11.0 How WDC’s partnerships team ensure compliance with GDPR
WDC’s partnerships team are committed to ensuring full compliance with GDPR and the data rights for individuals under this new legislation. For all partners, potential partners and contacts within the EU WDC will ensure the following:
- That all WDC partnerships staff have full name and contact details within their email signature for all external contacts.
- That email signatures will also contain a link to a privacy notice, to be sited on the partnerships pages of the WDC website and clearly stating how we use people’s data and why, how and for how long this will be stored, as well as clear information about requesting that we cease communications.
- That researching individuals who work at companies will only use data that they have chosen to make publicly available via work-related and personal social media and networking accounts
- That all approaches to new potential partners and individuals or approaches to existing contacts about significantly different activities or making significantly different requests to those contained in the partnership agreement with that company or individual (consent), are tested for legitimate interest using the 3-step test.
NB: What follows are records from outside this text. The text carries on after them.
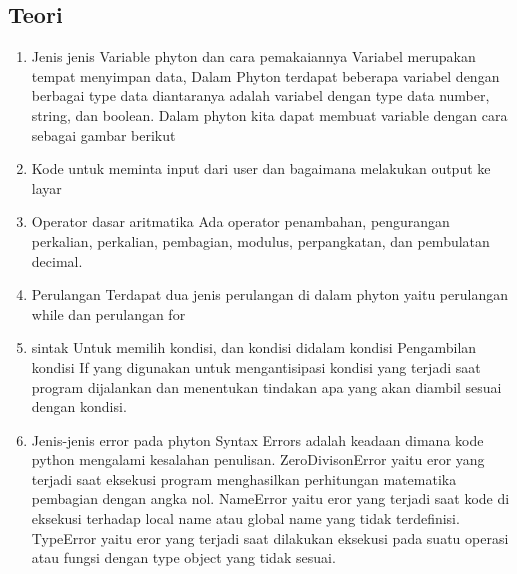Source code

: \begin{enumerate}
\subsection{Teori}
\begin{enumerate}
    \item Jenis jenis Variable phyton dan cara pemakaiannya 
Variabel merupakan tempat menyimpan data, Dalam Phyton terdapat beberapa variabel dengan berbagai type data diantaranya adalah variabel dengan type data number, string, dan boolean. Dalam phyton kita dapat membuat variable dengan cara sebagai gambar berikut
   
    \item Kode untuk meminta input dari user dan bagaimana melakukan output ke layar
 
    \item Operator dasar aritmatika
Ada operator penambahan, pengurangan perkalian, perkalian, pembagian, modulus, perpangkatan, dan pembulatan decimal.

    \item Perulangan
Terdapat dua jenis perulangan di dalam phyton yaitu perulangan while dan perulangan for
 
 
    \item sintak Untuk memilih kondisi, dan kondisi didalam kondisi
Pengambilan kondisi If yang digunakan untuk mengantisipasi kondisi yang terjadi saat program dijalankan dan menentukan tindakan apa yang akan diambil sesuai dengan kondisi.
  
  
  

    \item Jenis-jenis error pada phyton
Syntax Errors adalah keadaan dimana kode python mengalami kesalahan penulisan. 
ZeroDivisonError yaitu eror yang terjadi saat eksekusi program menghasilkan perhitungan matematika pembagian dengan angka nol.
NameError yaitu eror yang terjadi saat kode di eksekusi terhadap local name atau global name yang tidak terdefinisi. 
TypeError yaitu eror yang terjadi saat dilakukan eksekusi pada suatu operasi atau fungsi dengan type object yang tidak sesuai.


\end{enumerate}
\end{enumerate}
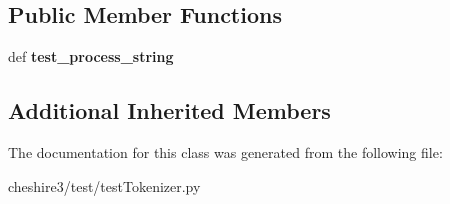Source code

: \subsection*{Public Member Functions}
\begin{DoxyCompactItemize}
\item 
\hypertarget{classcheshire3_1_1test_1_1test_tokenizer_1_1_offset_tokenizer_test_case_a54df073622f116431672d8a42de3e4f5}{def {\bfseries test\-\_\-process\-\_\-string}}\label{classcheshire3_1_1test_1_1test_tokenizer_1_1_offset_tokenizer_test_case_a54df073622f116431672d8a42de3e4f5}

\end{DoxyCompactItemize}
\subsection*{Additional Inherited Members}


The documentation for this class was generated from the following file\-:\begin{DoxyCompactItemize}
\item 
cheshire3/test/test\-Tokenizer.\-py\end{DoxyCompactItemize}
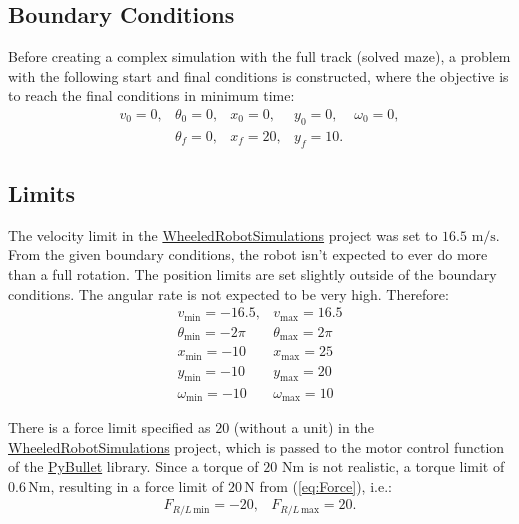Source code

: \documentclass[12pt]{article}
\numberwithin{equation}{section} %
\numberwithin{figure}{section} %
\begin{document}
\subsection{Boundary Conditions}

Before creating a complex simulation with the full track (solved maze), a problem with the following start and final conditions is constructed, where the objective is to reach the final conditions in minimum time:
\begin{equation}
	\begin{matrix}
		v_0 = 0, & \theta_0 = 0, & x_0 = 0, & y_0 = 0, & \omega_0 = 0, \\
		& \theta_f = 0, & x_f = 20, & y_f = 10. &
	\end{matrix} \nonumber
\end{equation}

\subsection{Limits}
\label{sec:Limits}

The velocity limit in the {\color{blue} \href{https://github.com/Yurof/WheeledRobotSimulations}{WheeledRobotSimulations}} project was set to $16.5$ $\mathrm{m/s}$. From the given boundary conditions, the robot isn't expected to ever do more than a full rotation. The position limits are set slightly outside of the boundary conditions. The angular rate is not expected to be very high. Therefore:
\begin{equation}
	\begin{matrix}
		v_\mathrm{min} = -16.5, & v_\mathrm{max} = 16.5 \\
		\theta_\mathrm{min} = - 2 \pi & \theta_\mathrm{max} = 2 \pi \\
		x_\mathrm{min} = - 10 & x_\mathrm{max} = 25 \\
		y_\mathrm{min} = - 10 & y_\mathrm{max} = 20 \\
		\omega_\mathrm{min} = - 10 & \omega_\mathrm{max} = 10
	\end{matrix} \nonumber
\end{equation}

There is a force limit specified as $20$ (without a unit) in the {\color{blue} \href{https://github.com/Yurof/WheeledRobotSimulations}{WheeledRobotSimulations}} project, which is passed to the motor control function of the {\color{blue} \href{https://github.com/bulletphysics/bullet3}{PyBullet}} library. Since a torque of  $20$ $\mathrm{Nm}$ is not realistic, a torque limit of $0.6 \, \mathrm{Nm}$, resulting in a force limit of $20 \, \mathrm{N}$ from (\ref{eq:Force}), i.e.:
\begin{equation}
	\begin{matrix}
		F_{R/L \, \mathrm{min}} = -20, & F_{R/L \, \mathrm{max}} = 20.
	\end{matrix} \nonumber
\end{equation}
\end{document}
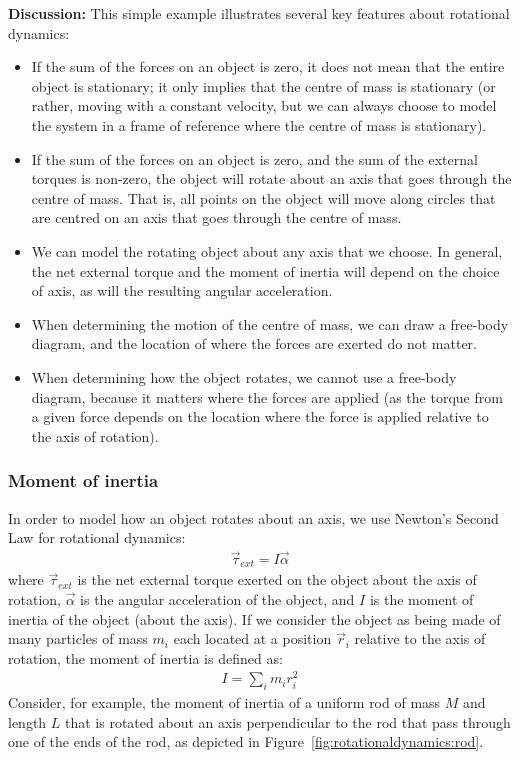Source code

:\begin{framed}
\begin{framed}
\textbf{Discussion:} This simple example illustrates several key features about rotational dynamics:

\begin{itemize}
\item If the sum of the forces on an object is zero, it does not mean that the entire object is stationary; it only implies that the centre of mass is stationary (or rather, moving with a constant velocity, but we can always choose to model the system in a frame of reference where the centre of mass is stationary).
\item If the sum of the forces on an object is zero, and the sum of the external torques is non-zero, the object will rotate about an axis that goes through the centre of mass. That is, all points on the object will move along circles that are centred on an axis that goes through the centre of mass.
\item We can model the rotating object about any axis that we choose. In general, the net external torque and the moment of inertia will depend on the choice of axis, as will the resulting angular acceleration.
\item When determining the motion of the centre of mass, we can draw a free-body diagram, and the location of where the forces are exerted do not matter.
\item When determining how the object rotates, we cannot use a free-body diagram, because it matters where the forces are applied (as the torque from a given force depends on the location where the force is applied relative to the axis of rotation).
\end{itemize}
\end{framed}
\end{framed}

\subsubsection{Moment of inertia}

In order to model how an object rotates about an axis, we use Newton's Second Law for rotational dynamics:
\begin{align*}
\vec\tau_{ext} = I \vec \alpha
\end{align*}
where $\vec\tau_{ext}$ is the net external torque exerted on the object about the axis of rotation, $\vec \alpha$ is the angular acceleration of the object, and $I$ is the moment of inertia of the object (about the axis). If we consider the object as being made of many particles of mass $m_i$ each located at a position $\vec r_i$ relative to the axis of rotation, the moment of inertia is defined as:
\begin{align*}
I = \sum_i m_i r_i^2
\end{align*}
Consider, for example, the moment of inertia of a uniform rod of mass $M$ and length $L$ that is rotated about an axis perpendicular to the rod that pass through one of the ends of the rod, as depicted in Figure~\ref{fig:rotationaldynamics:rod}.

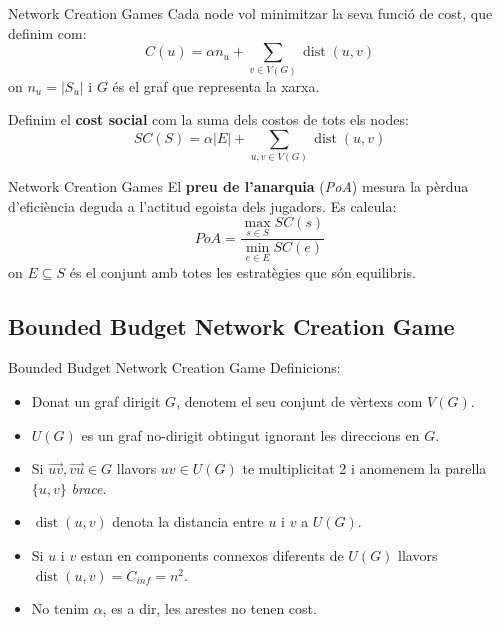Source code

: \documentclass[aspectratio=169]{beamer}
\DeclareMathOperator{\dist}{dist}
\begin{document}
\begin{frame}{Network Creation Games}
    Cada node vol minimitzar la seva funció de cost, que definim com:
    \begin{equation*}
        C(u) = \alpha n_u + \sum_{v \in V(G)}\dist(u,v)
    \end{equation*}
    on $n_u = |S_u|$ i $G$ és el graf que representa la xarxa.
    
    \vspace{1.5em}
    
    Definim el \textbf{cost social} com la suma dels costos de tots els nodes:
    \begin{equation*}
        SC(S) = \alpha |E| + \sum_{u,v \in V(G)} \dist(u,v)
    \end{equation*}
\end{frame}

\begin{frame}{Network Creation Games}
    El \textbf{preu de l'anarquia} (\emph{PoA}) mesura la pèrdua d'eficiència deguda a l'actitud egoista dels jugadors. Es calcula:
    \begin{equation*}
        PoA = \frac{\max_{s \in S} SC(s)}{\min_{e \in E} SC(e)}
    \end{equation*}
    on $E \subseteq S$ és el conjunt amb totes les estratègies que són equilibris.
\end{frame}

\subsection{Bounded Budget Network Creation Game}
\begin{frame}{Bounded Budget Network Creation Game}
Definicions:
\begin{itemize}
    \item<1-> Donat un graf dirigit $G$, denotem el seu conjunt de vèrtexs com $V(G)$.
    \item<2-> $U(G)$ es un graf no-dirigit obtingut ignorant les direccions en $G$.
    \item<3-> Si $\overrightarrow{uv}, \overrightarrow{vu} \in G$ llavors $uv \in U(G)$ te multiplicitat 2 i
        anomenem la parella $\{u, v\}$ \emph{brace}.
    \item<4-> $\dist(u, v)$ denota la distancia entre $u$ i $v$ a $U(G)$.
    \item<5-> Si $u$ i $v$ estan en components connexos diferents de $U(G)$ llavors
        $\dist(u, v) = C_{inf} = n^2$.
    \item<6-> No tenim $\alpha$, es a dir, les arestes no tenen cost.
        
    
\end{itemize}
\end{frame} 
\end{document}
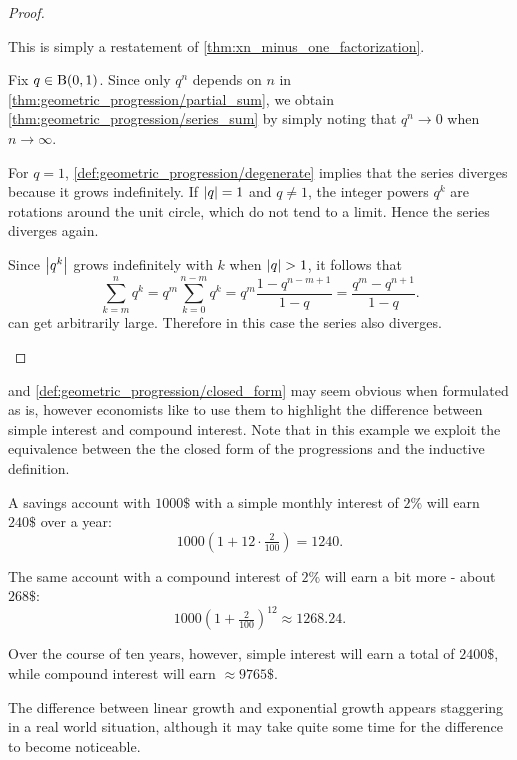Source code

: \begin{proof}\mbox{}
  \begin{description}
     This is simply a restatement of \cref{thm:xn_minus_one_factorization}.

     Fix \( q \in \operatorname{B}(0, 1) \). Since only \( q^n \) depends on \( n \) in \cref{thm:geometric_progression/partial_sum}, we obtain \cref{thm:geometric_progression/series_sum} by simply noting that \( q^n \to 0 \) when \( n \to \infty \).

     For \( q = 1 \), \cref{def:geometric_progression/degenerate} implies that the series diverges because it grows indefinitely. If \( \left\vert q \right\vert = 1 \) and \( q \neq 1 \), the integer powers \( q^k \) are rotations around the unit circle, which do not tend to a limit. Hence the series diverges again.

    Since \( \left\vert q^k \right\vert \) grows indefinitely with \( k \) when \( \left\vert q \right\vert > 1 \), it follows that
    \begin{equation*}\label{thm:geometric_progression/cauchy_partial_sum}
      \sum_{k=m}^n q^k
      =
      q^m \sum_{k=0}^{n-m} q^k
      =
      q^m \frac {1 - q^{n-m+1}} {1 - q}
      =
      \frac {q^m - q^{n+1}} {1 - q}.
    \end{equation*}
    can get arbitrarily large. Therefore in this case the series also diverges.
  \end{description}
\end{proof}

\begin{remark}\label{remark:progressions_and_interest}
   and \cref{def:geometric_progression/closed_form} may seem obvious when formulated as is, however economists like to use them to highlight the difference between simple interest and compound interest. Note that in this example we exploit the equivalence between the the closed form of the progressions and the inductive definition.

  A savings account with \( 1000\$ \) with a simple monthly interest of \( 2\% \) will earn \( 240\$ \) over a year:
  \begin{equation*}
    1000 (1 + 12 \cdot \tfrac 2 {100}) = 1240.
  \end{equation*}

  The same account with a compound interest of \( 2\% \) will earn a bit more - about \( 268\$ \):
  \begin{equation*}
    1000 (1 + \tfrac 2 {100})^{12} \approx 1268.24.
  \end{equation*}

  Over the course of ten years, however, simple interest will earn a total of \( 2400\$ \), while compound interest will earn \( \approx 9765\$ \).

  The difference between linear growth and exponential growth appears staggering in a real world situation, although it may take quite some time for the difference to become noticeable.
\end{remark}

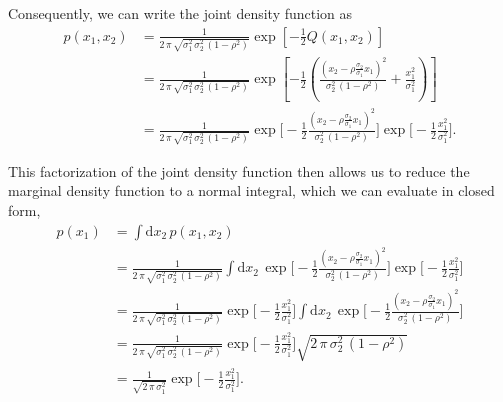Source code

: \documentclass[11pt, oneside]{article}
\begin{document}
Consequently, we can write the joint density function as
%
\begin{align*}
p( x_{1}, x_{2} )
&=
\frac{1}{ 2 \, \pi \, \sqrt{ \sigma_{1}^{2} \, \sigma_{2}^{2} \, (1 - \rho^{2} ) } }
\exp \left[
  -\frac{1}{2} Q( x_{1}, x_{2} )
\right]
\\
&=
\frac{1}{ 2 \, \pi \, \sqrt{ \sigma_{1}^{2} \, \sigma_{2}^{2} \, (1 - \rho^{2} ) } }
\exp \left[
  -\frac{1}{2} \left(
      \frac{ 
      \left(
        x_{2} - \rho \frac{ \sigma_{2} }{ \sigma_{1} } x_{1}
      \right)^{2}
    }{
      \sigma_{2}^{2} \, (1 - \rho^{2} )
    }
    +
    \frac{  x_{1}^{2} }{ \sigma_{1}^{2} }
  \right)
\right]
\\
&=
\frac{1}{ 2 \, \pi \, \sqrt{ \sigma_{1}^{2} \, \sigma_{2}^{2} \, (1 - \rho^{2} ) } }
\exp \Bigg[
  -\frac{1}{2}
      \frac{ 
      \left(
        x_{2} - \rho \frac{ \sigma_{2} }{ \sigma_{1} } x_{1}
      \right)^{2}
    }{
      \sigma_{2}^{2} \, (1 - \rho^{2} )
    }
\Bigg]
\exp \Bigg[
  -\frac{1}{2} \frac{  x_{1}^{2} }{ \sigma_{1}^{2} }
\Bigg].
\end{align*}

This factorization of the joint density function then allows us to reduce the 
marginal density function to a normal integral, which we can evaluate in 
closed form,
%
\begin{align*}
p ( x_{1} )
&=
\int \mathrm{d} x_{2} \, 
p( x_{1}, x_{2} )
\\
&=
\frac{1}{ 2 \, \pi \, \sqrt{ \sigma_{1}^{2} \, \sigma_{2}^{2} \, (1 - \rho^{2} ) } }
\int \mathrm{d} x_{2} \, 
\exp \Bigg[
  -\frac{1}{2}
    \frac{ 
      \left(
        x_{2} - \rho \frac{ \sigma_{2} }{ \sigma_{1} } x_{1}
      \right)^{2}
    }{
      \sigma_{2}^{2} \, (1 - \rho^{2} )
    }
\Bigg]
\exp \Bigg[
  -\frac{1}{2} \frac{  x_{1}^{2} }{ \sigma_{1}^{2} }
\Bigg]
\\
&=
\frac{1}{ 2 \, \pi \, \sqrt{ \sigma_{1}^{2} \, \sigma_{2}^{2} \, (1 - \rho^{2} ) } }
\exp \Bigg[
  -\frac{1}{2} \frac{  x_{1}^{2} }{ \sigma_{1}^{2} }
\Bigg]
\int \mathrm{d} x_{2} \, 
\exp \Bigg[
  -\frac{1}{2}
    \frac{ 
      \left(
        x_{2} - \rho \frac{ \sigma_{2} }{ \sigma_{1} } x_{1}
      \right)^{2}
    }{
      \sigma_{2}^{2} \, (1 - \rho^{2} )
    }
\Bigg]
\\
&=
\frac{1}{ 2 \, \pi \, \sqrt{ \sigma_{1}^{2} \, \sigma_{2}^{2} \, (1 - \rho^{2} ) } }
\exp \Bigg[
  -\frac{1}{2} \frac{  x_{1}^{2} }{ \sigma_{1}^{2} }
\Bigg]
\sqrt{ 2 \, \pi \, \sigma_{2}^{2} \, (1 - \rho^{2} ) }
\\
&=
\frac{1}{ \sqrt{2 \, \pi \, \sigma_{1}^{2} } }
\exp \Bigg[
  -\frac{1}{2} \frac{  x_{1}^{2} }{ \sigma_{1}^{2} }
\Bigg].
\end{align*}
\end{document}
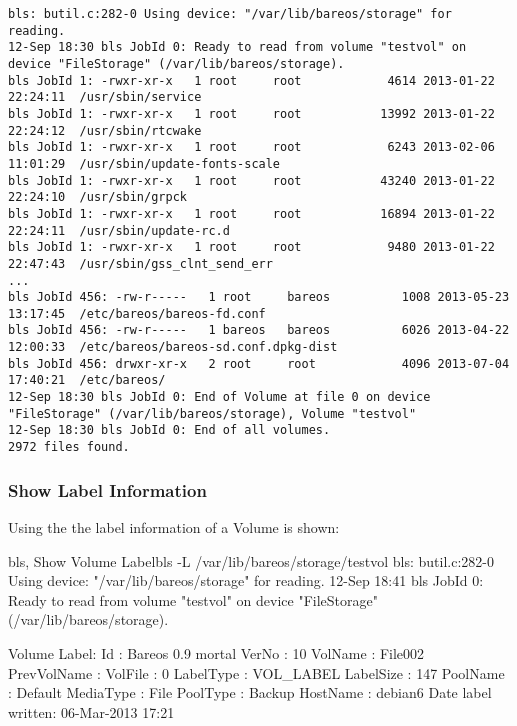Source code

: \footnotesize
\begin{verbatim}
bls: butil.c:282-0 Using device: "/var/lib/bareos/storage" for reading.
12-Sep 18:30 bls JobId 0: Ready to read from volume "testvol" on device "FileStorage" (/var/lib/bareos/storage).
bls JobId 1: -rwxr-xr-x   1 root     root            4614 2013-01-22 22:24:11  /usr/sbin/service
bls JobId 1: -rwxr-xr-x   1 root     root           13992 2013-01-22 22:24:12  /usr/sbin/rtcwake
bls JobId 1: -rwxr-xr-x   1 root     root            6243 2013-02-06 11:01:29  /usr/sbin/update-fonts-scale
bls JobId 1: -rwxr-xr-x   1 root     root           43240 2013-01-22 22:24:10  /usr/sbin/grpck
bls JobId 1: -rwxr-xr-x   1 root     root           16894 2013-01-22 22:24:11  /usr/sbin/update-rc.d
bls JobId 1: -rwxr-xr-x   1 root     root            9480 2013-01-22 22:47:43  /usr/sbin/gss_clnt_send_err
...
bls JobId 456: -rw-r-----   1 root     bareos          1008 2013-05-23 13:17:45  /etc/bareos/bareos-fd.conf
bls JobId 456: -rw-r-----   1 bareos   bareos          6026 2013-04-22 12:00:33  /etc/bareos/bareos-sd.conf.dpkg-dist
bls JobId 456: drwxr-xr-x   2 root     root            4096 2013-07-04 17:40:21  /etc/bareos/
12-Sep 18:30 bls JobId 0: End of Volume at file 0 on device "FileStorage" (/var/lib/bareos/storage), Volume "testvol"
12-Sep 18:30 bls JobId 0: End of all volumes.
2972 files found.
\end{verbatim}
\normalsize


\subsubsection{Show Label Information}

Using the  the label information of a Volume is shown:

\begin{commandOut}{bls, Show Volume Label}{}{bls -L /var/lib/bareos/storage/testvol}
bls: butil.c:282-0 Using device: "/var/lib/bareos/storage" for reading.
12-Sep 18:41 bls JobId 0: Ready to read from volume "testvol" on device "FileStorage" (/var/lib/bareos/storage).

Volume Label:
Id                : Bareos 0.9 mortal
VerNo             : 10
VolName           : File002
PrevVolName       :
VolFile           : 0
LabelType         : VOL_LABEL
LabelSize         : 147
PoolName          : Default
MediaType         : File
PoolType          : Backup
HostName          : debian6
Date label written: 06-Mar-2013 17:21
\end{commandOut}


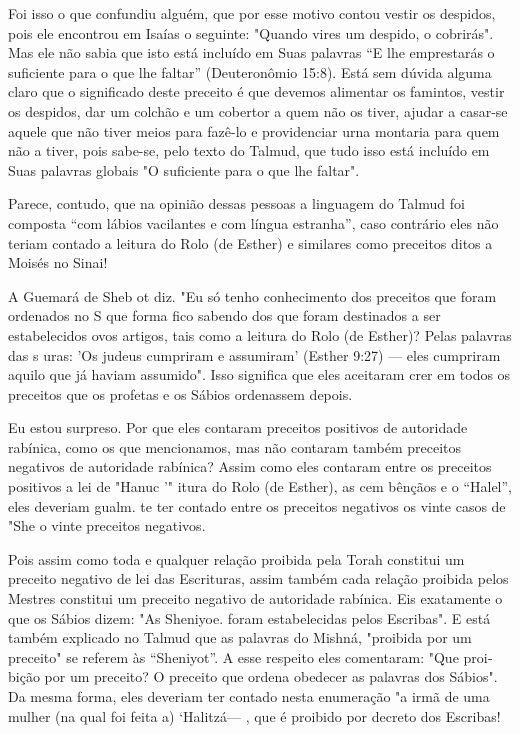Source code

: Foi isso o que confundiu alguém, que por esse motivo contou vestir os
despidos, pois ele encontrou em Isaías o seguinte: "Quando vires um
despi­do, o cobrirás". Mas ele não sabia que isto está incluído em Suas
palavras ``E lhe emprestarás o suficiente para o que lhe faltar''
(Deuteronômio 15:8). Está sem dúvida alguma claro que o significado
deste preceito é que devemos ali­mentar os famintos, vestir os despidos,
dar um colchão e um cobertor a quem não os tiver, ajudar a casar-se
aquele que não tiver meios para fazê-lo e provi­denciar urna montaria
para quem não a tiver, pois sabe-se, pelo texto do Tal­mud, que tudo
isso está incluído em Suas palavras globais "O suficiente para o que lhe
faltar".

Parece, contudo, que na opinião dessas pessoas a linguagem do Tal­mud
foi composta ``com lábios vacilantes e com língua estranha'', caso
contrá­rio eles não teriam contado a leitura do Rolo (de Esther) e
similares como pre­ceitos ditos a Moisés no Sinai!


A Guemará de Sheb ot diz. "Eu só tenho conhecimento dos preceitos 
que foram ordenados no S que forma fico sabendo dos que foram
destinados a ser estabelecidos ovos artigos, tais como a leitura do Rolo
(de Esther)? Pelas palavras das s uras: 'Os judeus cumpriram e
assumiram' (Esther 9:27) --- eles cumpriram aquilo que já haviam
assumido". Isso significa que eles aceitaram crer em todos os preceitos
que os profetas e os Sábios orde­nassem depois.

Eu estou surpreso. Por que eles contaram preceitos positivos de
au­toridade rabínica, como os que mencionamos, mas não contaram também
pre­ceitos negativos de autoridade rabínica? Assim como eles contaram
entre os pre­ceitos positivos a lei de "Hanuc '" itura do Rolo (de
Esther), as cem bên­çãos e o ``Halel'', eles deveriam gualm. te ter
contado entre os preceitos ne­gativos os vinte casos de "She o vinte
preceitos negativos. 
  
 
 
 
Pois assim como toda e qualquer relação proibida pela Torah constitui um
preceito negativo de lei das Escrituras, assim também cada relação
proibida pelos Mes­tres constitui um preceito negativo de autoridade
rabínica. Eis exatamente o que os Sábios dizem: "As
Sheniyoe. foram estabelecidas pelos Escribas". E es­tá
também explicado no Talmud que as palavras do Mishná, "proibida por um
preceito" se referem às ``Sheniyot''. A esse respeito eles comentaram:
"Que proi­bição por um preceito? O preceito que ordena obedecer as
palavras dos Sá­bios". Da mesma forma, eles deveriam ter contado nesta
enumeração "a irmã de uma mulher (na qual foi feita a)
`Halitzá--- , que é proibido por decreto dos Escribas!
This will be recorded in Asana with the name of the person who assessed this, the date and any relevant information required.
- That all stored communications containing personal data will be password protected, including individual documents such as letters.
- That with all video call recordings, we will store the recording securely, retain the recording and data for no longer than absolutely necessary; and provide every participant with a right to access, rectify or erase the data.
- That any transfer of personal data to WDC by a third party or vice versa has direct consent.
- That the privacy notice and all other relevant documents will be reviewed and updated on at least an annual basis (next due April 2023).